Search the data for "that". Each line containing it is to be copied.

──────── Data extract ────────

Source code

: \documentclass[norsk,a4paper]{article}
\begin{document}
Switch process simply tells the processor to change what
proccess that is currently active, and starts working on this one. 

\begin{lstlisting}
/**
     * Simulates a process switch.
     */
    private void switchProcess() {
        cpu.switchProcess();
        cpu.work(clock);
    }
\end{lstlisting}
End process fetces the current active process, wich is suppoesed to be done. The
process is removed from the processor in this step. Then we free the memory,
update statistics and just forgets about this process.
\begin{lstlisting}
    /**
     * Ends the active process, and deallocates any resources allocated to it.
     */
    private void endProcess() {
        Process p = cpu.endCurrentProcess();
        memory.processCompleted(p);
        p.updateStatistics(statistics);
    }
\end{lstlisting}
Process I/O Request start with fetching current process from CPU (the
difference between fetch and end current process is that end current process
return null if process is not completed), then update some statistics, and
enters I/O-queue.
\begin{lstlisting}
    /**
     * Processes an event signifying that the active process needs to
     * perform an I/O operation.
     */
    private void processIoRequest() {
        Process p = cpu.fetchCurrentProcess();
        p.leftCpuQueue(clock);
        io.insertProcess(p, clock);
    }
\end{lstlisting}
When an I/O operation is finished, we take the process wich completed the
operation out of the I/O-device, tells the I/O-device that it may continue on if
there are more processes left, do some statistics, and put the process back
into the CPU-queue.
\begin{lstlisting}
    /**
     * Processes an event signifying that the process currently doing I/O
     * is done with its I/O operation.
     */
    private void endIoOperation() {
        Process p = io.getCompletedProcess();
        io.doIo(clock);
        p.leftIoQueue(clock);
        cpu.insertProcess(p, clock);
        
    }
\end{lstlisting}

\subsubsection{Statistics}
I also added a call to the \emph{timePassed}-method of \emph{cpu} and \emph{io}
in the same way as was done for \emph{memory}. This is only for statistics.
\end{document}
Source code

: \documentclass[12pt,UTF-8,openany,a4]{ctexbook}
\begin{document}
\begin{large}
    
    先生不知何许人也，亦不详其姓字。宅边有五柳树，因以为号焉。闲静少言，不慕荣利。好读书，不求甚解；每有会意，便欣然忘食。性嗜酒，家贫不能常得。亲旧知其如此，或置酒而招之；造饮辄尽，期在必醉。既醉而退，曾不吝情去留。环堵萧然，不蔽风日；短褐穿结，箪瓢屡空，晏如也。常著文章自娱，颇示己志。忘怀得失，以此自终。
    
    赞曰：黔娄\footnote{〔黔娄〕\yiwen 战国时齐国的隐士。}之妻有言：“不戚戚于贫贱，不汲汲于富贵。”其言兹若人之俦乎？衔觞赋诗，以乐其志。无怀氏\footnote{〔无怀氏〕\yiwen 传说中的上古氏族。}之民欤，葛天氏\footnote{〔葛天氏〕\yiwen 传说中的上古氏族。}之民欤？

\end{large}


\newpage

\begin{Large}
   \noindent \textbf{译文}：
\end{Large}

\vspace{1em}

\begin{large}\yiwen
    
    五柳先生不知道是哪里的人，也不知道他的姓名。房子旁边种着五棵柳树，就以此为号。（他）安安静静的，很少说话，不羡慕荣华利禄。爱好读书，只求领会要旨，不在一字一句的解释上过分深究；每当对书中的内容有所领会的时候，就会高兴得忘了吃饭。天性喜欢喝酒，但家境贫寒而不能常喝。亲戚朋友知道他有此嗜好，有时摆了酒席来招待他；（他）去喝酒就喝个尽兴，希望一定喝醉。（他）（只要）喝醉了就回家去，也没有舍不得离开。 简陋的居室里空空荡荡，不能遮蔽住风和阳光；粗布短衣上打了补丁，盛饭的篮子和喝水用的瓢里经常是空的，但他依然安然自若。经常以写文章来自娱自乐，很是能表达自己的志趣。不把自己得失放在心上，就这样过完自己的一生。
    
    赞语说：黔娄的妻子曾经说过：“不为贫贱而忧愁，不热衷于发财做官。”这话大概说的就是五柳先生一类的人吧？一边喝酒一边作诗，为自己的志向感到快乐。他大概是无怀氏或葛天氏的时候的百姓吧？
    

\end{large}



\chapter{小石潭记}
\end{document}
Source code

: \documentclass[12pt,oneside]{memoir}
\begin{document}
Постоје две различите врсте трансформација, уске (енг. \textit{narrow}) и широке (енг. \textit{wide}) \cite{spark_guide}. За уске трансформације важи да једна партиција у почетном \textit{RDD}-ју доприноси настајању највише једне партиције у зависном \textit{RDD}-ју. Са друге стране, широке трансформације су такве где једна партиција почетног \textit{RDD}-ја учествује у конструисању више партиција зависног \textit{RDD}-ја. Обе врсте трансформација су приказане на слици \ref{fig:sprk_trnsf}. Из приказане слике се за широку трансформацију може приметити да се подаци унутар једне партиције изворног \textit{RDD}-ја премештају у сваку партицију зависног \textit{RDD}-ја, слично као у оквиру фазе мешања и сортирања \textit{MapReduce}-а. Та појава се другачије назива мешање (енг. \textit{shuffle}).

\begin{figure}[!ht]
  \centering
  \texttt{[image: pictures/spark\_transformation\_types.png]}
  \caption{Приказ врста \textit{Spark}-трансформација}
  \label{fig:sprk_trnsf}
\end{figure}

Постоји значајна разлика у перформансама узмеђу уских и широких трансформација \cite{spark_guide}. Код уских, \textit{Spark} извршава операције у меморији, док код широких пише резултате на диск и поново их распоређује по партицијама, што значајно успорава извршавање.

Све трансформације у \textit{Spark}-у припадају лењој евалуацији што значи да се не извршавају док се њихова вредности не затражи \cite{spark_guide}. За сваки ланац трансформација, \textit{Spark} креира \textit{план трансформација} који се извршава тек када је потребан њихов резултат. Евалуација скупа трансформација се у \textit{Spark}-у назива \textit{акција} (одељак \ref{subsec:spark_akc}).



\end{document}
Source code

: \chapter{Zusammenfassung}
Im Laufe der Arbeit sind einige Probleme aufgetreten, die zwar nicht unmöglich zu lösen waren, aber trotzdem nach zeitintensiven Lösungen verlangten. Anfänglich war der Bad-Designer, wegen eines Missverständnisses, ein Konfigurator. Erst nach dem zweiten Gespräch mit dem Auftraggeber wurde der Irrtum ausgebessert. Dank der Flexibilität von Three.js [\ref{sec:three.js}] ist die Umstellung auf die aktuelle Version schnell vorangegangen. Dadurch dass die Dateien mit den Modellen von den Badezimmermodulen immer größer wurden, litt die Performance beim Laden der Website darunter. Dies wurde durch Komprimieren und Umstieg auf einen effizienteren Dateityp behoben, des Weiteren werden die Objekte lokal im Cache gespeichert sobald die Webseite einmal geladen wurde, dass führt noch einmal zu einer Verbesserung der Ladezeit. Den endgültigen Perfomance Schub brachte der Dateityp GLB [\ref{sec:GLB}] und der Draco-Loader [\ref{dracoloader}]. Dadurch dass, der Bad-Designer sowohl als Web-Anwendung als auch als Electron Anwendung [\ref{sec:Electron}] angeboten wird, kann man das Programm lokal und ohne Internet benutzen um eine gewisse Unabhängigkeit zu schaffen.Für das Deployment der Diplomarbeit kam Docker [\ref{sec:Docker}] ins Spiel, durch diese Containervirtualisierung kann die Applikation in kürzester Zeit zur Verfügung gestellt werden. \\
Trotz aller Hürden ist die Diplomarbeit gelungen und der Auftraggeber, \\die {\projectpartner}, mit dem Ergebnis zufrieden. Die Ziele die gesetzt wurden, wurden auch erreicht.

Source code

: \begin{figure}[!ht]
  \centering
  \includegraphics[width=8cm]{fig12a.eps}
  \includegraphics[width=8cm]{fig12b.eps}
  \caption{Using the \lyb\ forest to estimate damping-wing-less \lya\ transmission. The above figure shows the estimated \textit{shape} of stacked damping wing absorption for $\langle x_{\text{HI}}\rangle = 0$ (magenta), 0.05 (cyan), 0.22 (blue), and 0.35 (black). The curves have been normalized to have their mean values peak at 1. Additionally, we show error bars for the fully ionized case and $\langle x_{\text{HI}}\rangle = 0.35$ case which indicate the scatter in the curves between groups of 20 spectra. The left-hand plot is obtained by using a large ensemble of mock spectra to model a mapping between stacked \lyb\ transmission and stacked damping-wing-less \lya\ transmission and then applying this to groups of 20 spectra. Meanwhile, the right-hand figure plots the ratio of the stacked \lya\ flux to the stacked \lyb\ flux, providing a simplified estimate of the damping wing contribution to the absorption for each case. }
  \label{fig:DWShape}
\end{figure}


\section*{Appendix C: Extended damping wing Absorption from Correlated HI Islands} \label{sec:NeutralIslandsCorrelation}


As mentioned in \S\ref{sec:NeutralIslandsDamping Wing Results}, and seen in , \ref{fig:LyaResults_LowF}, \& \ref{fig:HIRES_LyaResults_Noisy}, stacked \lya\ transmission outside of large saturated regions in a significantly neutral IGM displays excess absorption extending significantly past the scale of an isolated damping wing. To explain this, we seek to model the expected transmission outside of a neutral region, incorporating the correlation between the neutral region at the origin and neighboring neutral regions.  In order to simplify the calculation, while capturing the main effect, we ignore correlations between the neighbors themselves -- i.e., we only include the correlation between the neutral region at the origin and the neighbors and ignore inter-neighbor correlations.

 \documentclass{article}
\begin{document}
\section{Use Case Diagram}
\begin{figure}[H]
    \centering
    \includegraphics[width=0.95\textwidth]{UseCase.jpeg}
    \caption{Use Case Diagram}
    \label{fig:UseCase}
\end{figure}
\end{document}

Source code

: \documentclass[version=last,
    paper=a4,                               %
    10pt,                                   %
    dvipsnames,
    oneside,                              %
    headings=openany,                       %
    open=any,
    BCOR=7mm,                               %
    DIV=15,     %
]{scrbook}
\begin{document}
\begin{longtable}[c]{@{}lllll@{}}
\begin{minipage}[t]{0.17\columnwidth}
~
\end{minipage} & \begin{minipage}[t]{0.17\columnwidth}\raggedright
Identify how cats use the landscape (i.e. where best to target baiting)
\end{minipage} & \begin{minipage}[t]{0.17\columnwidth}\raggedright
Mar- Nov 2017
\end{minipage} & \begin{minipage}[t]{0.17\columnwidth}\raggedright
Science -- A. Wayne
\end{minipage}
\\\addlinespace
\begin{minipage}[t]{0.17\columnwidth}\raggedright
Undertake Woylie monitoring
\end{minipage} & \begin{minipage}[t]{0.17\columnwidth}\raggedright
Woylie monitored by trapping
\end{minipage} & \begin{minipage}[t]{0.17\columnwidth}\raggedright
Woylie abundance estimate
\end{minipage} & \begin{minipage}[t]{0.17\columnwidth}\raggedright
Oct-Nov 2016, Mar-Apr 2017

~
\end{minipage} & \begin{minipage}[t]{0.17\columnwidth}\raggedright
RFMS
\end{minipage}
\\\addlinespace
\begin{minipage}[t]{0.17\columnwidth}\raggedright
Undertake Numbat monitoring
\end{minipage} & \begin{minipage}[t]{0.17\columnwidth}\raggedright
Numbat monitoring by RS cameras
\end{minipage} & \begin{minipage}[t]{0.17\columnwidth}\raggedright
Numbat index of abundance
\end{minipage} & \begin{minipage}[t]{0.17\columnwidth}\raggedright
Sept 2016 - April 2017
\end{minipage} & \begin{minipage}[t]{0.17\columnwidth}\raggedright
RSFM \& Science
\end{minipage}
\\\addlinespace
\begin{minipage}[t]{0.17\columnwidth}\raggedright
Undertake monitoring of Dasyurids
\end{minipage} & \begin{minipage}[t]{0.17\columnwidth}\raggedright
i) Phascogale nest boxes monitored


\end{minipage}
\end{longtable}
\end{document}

────────

§ **Reply**:
proccess that is currently active, and starts working on this one. 
difference between fetch and end current process is that end current process
     * Processes an event signifying that the active process needs to
operation out of the I/O-device, tells the I/O-device that it may continue on if
     * Processes an event signifying that the process currently doing I/O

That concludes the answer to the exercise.